## Available records
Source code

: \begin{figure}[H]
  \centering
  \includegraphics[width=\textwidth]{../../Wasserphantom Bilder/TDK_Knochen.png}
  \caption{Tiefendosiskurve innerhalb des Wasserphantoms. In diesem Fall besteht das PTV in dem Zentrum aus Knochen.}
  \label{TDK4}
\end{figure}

## Task statement
Each line of the data must be written out exactly as it appears.

## Solved exercise
Source code

: \begin{figure}[H]
  \centering
  \includegraphics[width=\textwidth]{../../Wasserphantom Bilder/TDK_Knochen.png}
  \caption{Tiefendosiskurve innerhalb des Wasserphantoms. In diesem Fall besteht das PTV in dem Zentrum aus Knochen.}
  \label{TDK4}
\end{figure}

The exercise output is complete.